Why the FBI Might Not Blame Itself for Killing Tsarnaev’s Suspected Accomplice

The New York Times found that the FBI almost never finds fault with its agents' use of deadly force.

todashev

If recent history serves any indication, the FBI isn’t likely to find its agent at fault for shooting an acquaintance of Tamerlan Tsarnaev while questioning his role in the triple murder of three Tsarnaev friends in Waltham. That’s because the FBI hasn’t found an agent at fault in any of the whopping 150 incidents in which an agent wounded or killed someone with a gun since 1993, according to the New York Times.

On May 22 in Orlando, the FBI and Massachusetts State Police questioned Ibragim Todashev,  27-year-old MMA fighter and an ethnic Chechen who once lived in the Boston area, where he knew suspected Boston Marathon bomber Tamerlan Tsarnaev. That day, an FBI spokesman said in a press release that several law enforcement officers interviewed Todashev in connection with the Marathon attacks, and that Todashev got violent and was killed. Since then, conflicting accounts have leaked out through anonymous sources suggesting he had a knife, that he was unarmed, that he threw a table at the agents, or that he was about to sign a confession admitting to a role in a triple murder in Waltham in which authorities also suspected Tamerlan Tsarnaev.

The FBI hasn’t added much clarity to the reports but a spokesman said, “The F.B.I. takes very seriously any shooting incidents involving our agents, and as such we have an effective, time-tested process for addressing them internally.”

Based on data obtained through Freedom of Information Act requests, New York Times reporters Charlie Savage and Michael Schmidt sound skeptical about that based on the FBI’s track record with internal investigations:

[F]rom 1993 to early 2011, F.B.I. agents fatally shot about 70 ‘subjects’ and wounded about 80 others — and every one of those episodes was deemed justified, according to interviews and internal F.B.I. records obtained by The New York Times through a Freedom of Information Act lawsuit.

When we’re talking about the government using lethal force, a 1.000 batting average should probably cause some suspicion. The FBI calls use of deadly force “justified” when the FBI agent fears that his life or those of his fellow agents are in danger. But as The Atlantic Wire notes today, that’s a pretty ambiguous threshold. (“If the FBI is after a suspect, isn’t there some implicit danger in that already?”) And as the Times notes, the use of force can be “justified” in the moment, even if it later turns out to have been ill-advised. As in: an FBI agent shot an innocent Maryland man in 2002 whose description matched that of a suspected bank robber. The bureau paid $1.3 million to settle a lawsuit, but the internal investigation found the use of force justified because it found the agent had reason to think the non-suspect was reaching for a weapon at the time. Extrapolating to the Tsarnaev case, if the FBI finds that its agents had reason to fear for their lives, even if that fear ends up being unjustified, they might rule it a faultless case.

There’s a lot we don’t yet know about the circumstances surrounding Todashev’s death.
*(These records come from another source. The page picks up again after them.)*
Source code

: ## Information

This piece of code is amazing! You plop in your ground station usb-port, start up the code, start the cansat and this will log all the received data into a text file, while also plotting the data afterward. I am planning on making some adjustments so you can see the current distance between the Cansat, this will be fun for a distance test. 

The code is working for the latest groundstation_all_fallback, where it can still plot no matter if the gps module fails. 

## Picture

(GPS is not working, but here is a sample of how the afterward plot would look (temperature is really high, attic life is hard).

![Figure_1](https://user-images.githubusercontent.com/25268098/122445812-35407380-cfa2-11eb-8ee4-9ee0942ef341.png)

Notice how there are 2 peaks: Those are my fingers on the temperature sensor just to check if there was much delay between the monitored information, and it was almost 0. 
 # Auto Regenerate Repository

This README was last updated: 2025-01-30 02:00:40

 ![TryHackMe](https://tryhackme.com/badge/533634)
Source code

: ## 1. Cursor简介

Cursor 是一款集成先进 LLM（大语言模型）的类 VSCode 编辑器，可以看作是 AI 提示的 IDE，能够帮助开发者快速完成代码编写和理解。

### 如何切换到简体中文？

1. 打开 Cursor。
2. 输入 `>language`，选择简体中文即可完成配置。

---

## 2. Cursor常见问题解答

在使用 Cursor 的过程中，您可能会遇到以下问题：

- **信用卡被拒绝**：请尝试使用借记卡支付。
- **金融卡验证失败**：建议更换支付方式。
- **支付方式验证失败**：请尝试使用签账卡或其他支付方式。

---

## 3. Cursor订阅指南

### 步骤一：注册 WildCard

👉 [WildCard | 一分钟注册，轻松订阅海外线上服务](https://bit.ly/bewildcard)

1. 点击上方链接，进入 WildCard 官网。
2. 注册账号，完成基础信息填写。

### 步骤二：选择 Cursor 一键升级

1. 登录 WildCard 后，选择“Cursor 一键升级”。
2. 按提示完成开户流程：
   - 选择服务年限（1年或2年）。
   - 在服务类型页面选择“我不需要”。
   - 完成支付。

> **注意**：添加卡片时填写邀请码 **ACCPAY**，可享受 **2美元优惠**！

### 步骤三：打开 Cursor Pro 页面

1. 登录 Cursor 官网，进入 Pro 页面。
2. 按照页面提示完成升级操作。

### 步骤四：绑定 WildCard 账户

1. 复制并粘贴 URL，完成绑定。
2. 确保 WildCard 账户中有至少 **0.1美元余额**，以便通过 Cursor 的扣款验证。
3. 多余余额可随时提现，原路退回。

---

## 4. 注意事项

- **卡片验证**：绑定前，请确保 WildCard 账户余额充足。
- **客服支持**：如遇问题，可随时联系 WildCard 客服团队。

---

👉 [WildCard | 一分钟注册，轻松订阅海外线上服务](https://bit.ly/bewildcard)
And as Maria Sacchetti of the Boston Globe reported last week, this incident already differs in some ways from past FBI shootings. She describes a deadly FBI shooting in Illinois that occurred 12 days before the Todashev incident. “Within 24 hours, the FBI issued a press release saying agents shot and killed Tony Starnes, 45, when he allegedly rammed an agent’s vehicle with a stolen Honda Civic,” Sacchetti wrote. The FBI hasn’t been nearly so quick with information this time around, a fact that suggests they might be sitting on potentially unflattering info. She writes:

As time passes, critics say, the FBI’s refusal to release information raises questions about whether they acted properly.

“You can rest assured that the information is not flattering to the FBI; if it was flattering, they’d either release it or leak it,” said Harvey Silverglate, a Boston criminal defense and civil liberties lawyer. “A reasonable person can draw inferences from the FBI’s silence that there was something highly irregular about the way this interrogation was done.”

If that’s the case, the only question is whether the outcome of the FBI investigation will also be “highly irregular.” For the FBI to find fault in its own people, it would have to be.